• _Try it_: In the entries below, find each line with the word "있습니다" and pull it out.

• _Data to examine_:
------------------------------
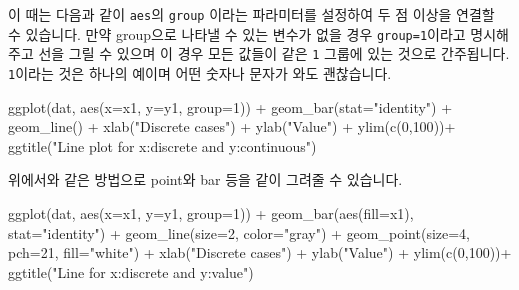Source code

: \documentclass[
]{book}
\newenvironment{Shaded}{\begin{snugshade}}{\end{snugshade}}
\newcommand{\AttributeTok}[1]{\textcolor[rgb]{0.77,0.63,0.00}{#1}}
\newcommand{\DecValTok}[1]{\textcolor[rgb]{0.00,0.00,0.81}{#1}}
\newcommand{\FunctionTok}[1]{\textcolor[rgb]{0.00,0.00,0.00}{#1}}
\newcommand{\NormalTok}[1]{#1}
\newcommand{\SpecialCharTok}[1]{\textcolor[rgb]{0.00,0.00,0.00}{#1}}
\newcommand{\StringTok}[1]{\textcolor[rgb]{0.31,0.60,0.02}{#1}}
\begin{document}
이 때는 다음과 같이 \texttt{aes}의 \texttt{group} 이라는 파라미터를 설정하여 두 점 이상을 연결할 수 있습니다. 만약 group으로 나타낼 수 있는 변수가 없을 경우 \texttt{group=1}이라고 명시해 주고 선을 그릴 수 있으며 이 경우 모든 값들이 같은 \texttt{1} 그룹에 있는 것으로 간주됩니다. \texttt{1}이라는 것은 하나의 예이며 어떤 숫자나 문자가 와도 괜찮습니다.

\begin{Shaded}
\begin{Highlighting}[]
\FunctionTok{ggplot}\NormalTok{(dat, }\FunctionTok{aes}\NormalTok{(}\AttributeTok{x=}\NormalTok{x1, }\AttributeTok{y=}\NormalTok{y1, }\AttributeTok{group=}\DecValTok{1}\NormalTok{)) }\SpecialCharTok{+}
  \FunctionTok{geom\_bar}\NormalTok{(}\AttributeTok{stat=}\StringTok{"identity"}\NormalTok{) }\SpecialCharTok{+}
  \FunctionTok{geom\_line}\NormalTok{() }\SpecialCharTok{+}
  \FunctionTok{xlab}\NormalTok{(}\StringTok{"Discrete cases"}\NormalTok{) }\SpecialCharTok{+} \FunctionTok{ylab}\NormalTok{(}\StringTok{"Value"}\NormalTok{) }\SpecialCharTok{+}
  \FunctionTok{ylim}\NormalTok{(}\FunctionTok{c}\NormalTok{(}\DecValTok{0}\NormalTok{,}\DecValTok{100}\NormalTok{))}\SpecialCharTok{+}
  \FunctionTok{ggtitle}\NormalTok{(}\StringTok{"Line plot for x:discrete and y:continuous"}\NormalTok{)}
\end{Highlighting}
\end{Shaded}

위에서와 같은 방법으로 point와 bar 등을 같이 그려줄 수 있습니다.

\begin{Shaded}
\begin{Highlighting}[]
\FunctionTok{ggplot}\NormalTok{(dat, }\FunctionTok{aes}\NormalTok{(}\AttributeTok{x=}\NormalTok{x1, }\AttributeTok{y=}\NormalTok{y1, }\AttributeTok{group=}\DecValTok{1}\NormalTok{)) }\SpecialCharTok{+}
  \FunctionTok{geom\_bar}\NormalTok{(}\FunctionTok{aes}\NormalTok{(}\AttributeTok{fill=}\NormalTok{x1), }\AttributeTok{stat=}\StringTok{"identity"}\NormalTok{) }\SpecialCharTok{+}
  \FunctionTok{geom\_line}\NormalTok{(}\AttributeTok{size=}\DecValTok{2}\NormalTok{, }\AttributeTok{color=}\StringTok{"gray"}\NormalTok{) }\SpecialCharTok{+}
  \FunctionTok{geom\_point}\NormalTok{(}\AttributeTok{size=}\DecValTok{4}\NormalTok{, }\AttributeTok{pch=}\DecValTok{21}\NormalTok{, }\AttributeTok{fill=}\StringTok{"white"}\NormalTok{) }\SpecialCharTok{+}
  \FunctionTok{xlab}\NormalTok{(}\StringTok{"Discrete cases"}\NormalTok{) }\SpecialCharTok{+} \FunctionTok{ylab}\NormalTok{(}\StringTok{"Value"}\NormalTok{) }\SpecialCharTok{+}
  \FunctionTok{ylim}\NormalTok{(}\FunctionTok{c}\NormalTok{(}\DecValTok{0}\NormalTok{,}\DecValTok{100}\NormalTok{))}\SpecialCharTok{+}
  \FunctionTok{ggtitle}\NormalTok{(}\StringTok{"Line for x:discrete and y:value"}\NormalTok{)}
\end{Highlighting}
\end{Shaded}
\end{document}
------------------------------
• _Written solution_:
이 때는 다음과 같이 \texttt{aes}의 \texttt{group} 이라는 파라미터를 설정하여 두 점 이상을 연결할 수 있습니다. 만약 group으로 나타낼 수 있는 변수가 없을 경우 \texttt{group=1}이라고 명시해 주고 선을 그릴 수 있으며 이 경우 모든 값들이 같은 \texttt{1} 그룹에 있는 것으로 간주됩니다. \texttt{1}이라는 것은 하나의 예이며 어떤 숫자나 문자가 와도 괜찮습니다.
위에서와 같은 방법으로 point와 bar 등을 같이 그려줄 수 있습니다.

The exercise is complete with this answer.